まあ、問題はそこからちゃんと有言実行、成長したかってことですけども。

あらゆるモノや情報がものすごいスピードで流れ、消費され、ちょっと気を抜くと、キャッチアップするのにもう必死。もちろん効率性だとかスピードだとか、都会を生き抜くうえで必要なスキルではあるけれど、本当にサバイバビリティの強い人間というのは、自分にとって必要なモノ、コトは何かを見極める感覚と感性をもっていて、且つ作り出せる人なんじゃないかと思います。これは、まさに、私がオーストラリアのゆかりさんとの出会いで一番強く感じたことでした。どんなにお金持ちでも、どんなに立派な家に住んで高価で高性能なモノに囲まれた暮らしをしていても、自分で作れない、治せないモノのは、脆弱です。「自分で作れないモノは、そもそも自分の生活圏内に持ち込まないようにしているし、ソトの世界で何か起きたとしても、自分と自分の大切な人が3ヶ月は生きることのできる食糧や電気といったライフラインはある」と言っていたゆかりさんの言葉がいまでも忘れられません。
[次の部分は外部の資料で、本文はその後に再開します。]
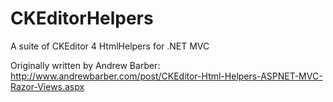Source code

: CKEditorHelpers
===============

A suite of CKEditor 4 HtmlHelpers for .NET MVC

Originally written by Andrew Barber:
http://www.andrewbarber.com/post/CKEditor-Html-Helpers-ASPNET-MVC-Razor-Views.aspx
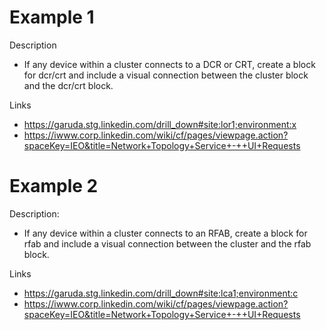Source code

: # Example 1
Description
- If any device within a cluster connects to a DCR or CRT, create a block for dcr/crt and include a visual connection between the cluster block and the dcr/crt block.

Links
- https://garuda.stg.linkedin.com/drill_down#site:lor1;environment:x
- https://iwww.corp.linkedin.com/wiki/cf/pages/viewpage.action?spaceKey=IEO&title=Network+Topology+Service+-++UI+Requests










# Example 2
Description:
- If any device within a cluster connects to an RFAB, create a block for rfab and include a visual connection between the cluster and the rfab block.

Links
- https://garuda.stg.linkedin.com/drill_down#site:lca1;environment:c
- https://iwww.corp.linkedin.com/wiki/cf/pages/viewpage.action?spaceKey=IEO&title=Network+Topology+Service+-++UI+Requests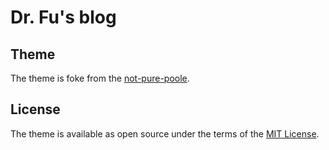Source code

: # Dr. Fu's blog

## Theme
The theme is foke from the [not-pure-poole](https://github.com/vszhub/not-pure-poole).

## License
The theme is available as open source under the terms of the [MIT License](https://opensource.org/licenses/MIT).
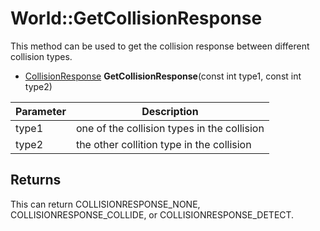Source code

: # World::GetCollisionResponse

This method can be used to get the collision response between different collision types.

- [CollisionResponse](Constants.md#CollisionResponse) **GetCollisionResponse**(const int type1, const int type2)

| Parameter | Description |
|---|---|
| type1 | one of the collision types in the collision |
| type2 | the other collition type in the collision |

## Returns

This can return COLLISIONRESPONSE_NONE, COLLISIONRESPONSE_COLLIDE, or COLLISIONRESPONSE_DETECT.
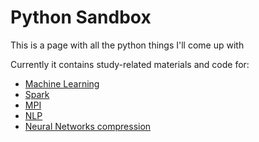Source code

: # Python Sandbox

This is a page with all the python things I'll come up with

Currently it contains study-related materials and code for:
- [Machine Learning](https://github.com/andrgolubev/python-sandbox/tree/master/data_analysis)
- [Spark](https://github.com/andrgolubev/python-sandbox/tree/master/bigdata)
- [MPI](https://github.com/andrgolubev/python-sandbox/tree/master/mpi)
- [NLP](https://github.com/andrgolubev/python-sandbox/tree/master/nlp)
- [Neural Networks compression](https://github.com/andrgolubev/python-sandbox/tree/master/nn/nn_reduction)

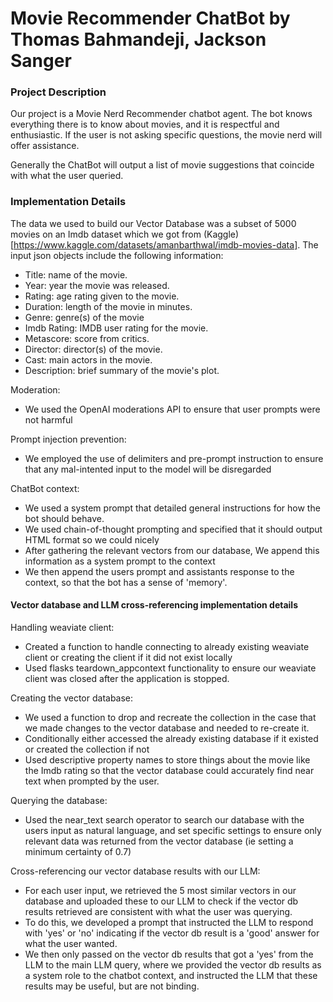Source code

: # Movie Recommender ChatBot by Thomas Bahmandeji, Jackson Sanger

### Project Description
Our project is a Movie Nerd Recommender chatbot agent. The bot knows everything there is to know about movies, and it is respectful and enthusiastic. If the user is not asking specific questions, the movie nerd will offer assistance.

Generally the ChatBot will output a list of movie suggestions that coincide with what the user queried.

### Implementation Details

The data we used to build our Vector Database was a subset of 5000 movies on an Imdb dataset which we got from (Kaggle)[https://www.kaggle.com/datasets/amanbarthwal/imdb-movies-data]. The input json objects include the following information:
* Title: name of the movie.
* Year: year the movie was released.
* Rating: age rating given to the movie. 
* Duration: length of the movie in minutes.
* Genre: genre(s) of the movie
* Imdb Rating: IMDB user rating for the movie.
* Metascore: score from critics.
* Director: director(s) of the movie.
* Cast: main actors in the movie.
* Description: brief summary of the movie's plot.


Moderation:
- We used the OpenAI moderations API to ensure that user prompts were not harmful

Prompt injection prevention:
- We employed the use of delimiters and pre-prompt instruction to ensure that any mal-intented input to the model will be disregarded

ChatBot context:
- We used a system prompt that detailed general instructions for how the bot should behave.
- We used chain-of-thought prompting and specified that it should output HTML format so we could nicely 
- After gathering the relevant vectors from our database, We append this information as a system prompt to the context
- We then append the users prompt and assistants response to the context, so that the bot has a sense of 'memory'.

#### Vector database and LLM cross-referencing implementation details

Handling weaviate client:
- Created a function to handle connecting to already existing weaviate client or creating the client if it did not exist locally
- Used flasks teardown_appcontext functionality to ensure our weaviate client was closed after the application is stopped.

Creating the vector database:
- We used a function to drop and recreate the collection in the case that we made changes to the vector database and needed to re-create it.
- Conditionally either accessed the already existing database if it existed or created the collection if not
- Used descriptive property names to store things about the movie like the Imdb rating so that the vector database could accurately find near text when prompted by the user. 

Querying the database:
- Used the near_text search operator to search our database with the users input as natural language, and set specific settings to ensure only relevant data was returned from the vector database (ie setting a minimum certainty of 0.7)

Cross-referencing our vector database results with our LLM:
- For each user input, we retrieved the 5 most similar vectors in our database and uploaded these to our LLM to check if the vector db results retrieved are consistent with what the user was querying.
- To do this, we developed a prompt that instructed the LLM to respond with 'yes' or 'no' indicating if the vector db result is a 'good' answer for what the user wanted.
- We then only passed on the vector db results that got a 'yes' from the LLM to the main LLM query, where we provided the vector db results as a system role to the chatbot context, and instructed the LLM that these results may be useful, but are not binding.


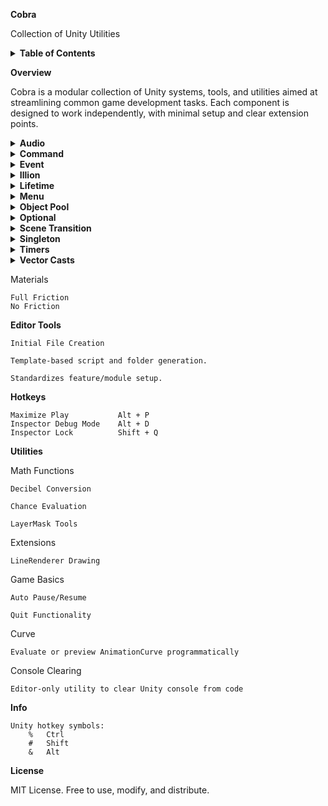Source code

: <strong>Cobra</strong>

Collection of Unity Utilities

<details> <summary><strong>Table of Contents</strong></summary>

    Overview

    Systems

    Materials

    Tools

    Editor Tools

    Utilities

    Hotkey Reference

    License
</details>

<strong>Overview</strong>

Cobra is a modular collection of Unity systems, tools, and utilities aimed at streamlining common game development tasks. Each component is designed to work independently, with minimal setup and clear extension points.

<details> <summary><strong>Audio</strong></summary>

Simplifies sound playback and volume control.

    Different Sound Data Types
    Simple | Advanced | Complex

    Music Manager w/ Playlists

    Sound Manager w/ Object Pooled Emitters

</details> <details> <summary><strong>Command</strong></summary>

Implements the Command Pattern for queued or reversible logic.

    Command Execution

    Undo/Redo Functionality

</details> <details> <summary><strong>Event</strong></summary>

Extremely robust versatile event broadcasting system.

    Different Event Types
    Parameterless | Strongly Typed | Generic

    Static Bus Station

</details> <details> <summary><strong>Illion</strong></summary>

Massive number container and display system.

    NOT YET IMPLEMENTED

</details> <details> <summary><strong>Lifetime</strong></summary>

Controls lifespan of objects.

    Different Lifetime Types
    Standard | Event | Pool

</details> <details> <summary><strong>Menu</strong></summary>

Handles menu navigation logic.

    Page Transitions

    Backtracking

    Save Functionality

    Multiple Components
    Fullscreen | Graphics | Keybinding | Resolution | Volume

</details> <details> <summary><strong>Object Pool</strong></summary>

Reusable object management.

    Simple Summoning

    Return-to-pool Logic Interfacing

</details> <details> <summary><strong>Optional</strong></summary>

Custom Optional type for value/missing state handling.

    Unity-friendly

    Null-safe Logic

</details> <details> <summary><strong>Scene Transition</strong></summary>

Handles loading and fading between scenes.

    Scene Arrival

    Scene Departure

    Custom Scene Transitioning Override Capabilities

</details> <details> <summary><strong>Singleton</strong></summary>

Base class and helpers for single-instance components.

    Auto-Instantiation

    Persistent or Scene-limited

    Editor Error Calls

</details> <details> <summary><strong>Timers</strong></summary>

Timers and delays.

    Multiple Types
    Countdown | Frequency | Stopwatch

    Alarm Notification

    Auto Updating

</details> <details> <summary><strong>Vector Casts</strong></summary>

Helper extensions for easy vector to vector type casting

    3D - 2D + vis-a-versa
    Int - Float + vis-a-versa

    Math Functionality

</details>

Materials

    Full Friction
    No Friction

<strong>Editor Tools</strong>

    Initial File Creation

    Template-based script and folder generation.

    Standardizes feature/module setup.

<strong>Hotkeys</strong>

    Maximize Play	        Alt + P
    Inspector Debug Mode	Alt + D
    Inspector Lock	        Shift + Q

<strong>Utilities</strong>

Math Functions

    Decibel Conversion

    Chance Evaluation

    LayerMask Tools

Extensions

    LineRenderer Drawing

Game Basics

    Auto Pause/Resume

    Quit Functionality

Curve

    Evaluate or preview AnimationCurve programmatically

Console Clearing

    Editor-only utility to clear Unity console from code

<strong>Info</strong>

    Unity hotkey symbols:
        %	Ctrl
        #	Shift
        &	Alt


<strong>License</strong>

MIT License. Free to use, modify, and distribute.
電気は、水は、食べるものはどこから来てどこへ行き、どうやって循環していくのか。自分で作る知恵も技術も、道具ももっている。能書きを垂れるよりまずは行動を。そんな人たちが一番生命力に溢れ、力強く、まぶしいぐらいに、イキイキとしている、と身をもって経験したのオーストラリアの旅。その原体験が時を経ても原点であり、人生のターニングポイントだった気がします。

ひるがえって、現代の都市生活は「砂上の楼閣」。様々なものが当たり前のように提供されていて、「誰かがやってくれている」という感覚が当たり前になっています。サステナブルな暮らしがしたい!と思っていても、まだまだその目標には程遠く、掲げている理想と現実のギャップがもどかしい。それでも、自然の中に居場所があって、自然とのかかわりを通して五感が研ぎ澄まされると、人間が本能的にもっている「生きる力」や眠っている「野生の感覚」が目覚めてきます。いつでも頼れる、何かあっても生き延びられる(と感じられる)、心のセイフティネットのような場所、しっかり自分の根をグラウンディングできるような居場所があれば、きっとみんな豊かに、力強く、優しく生きられると思います。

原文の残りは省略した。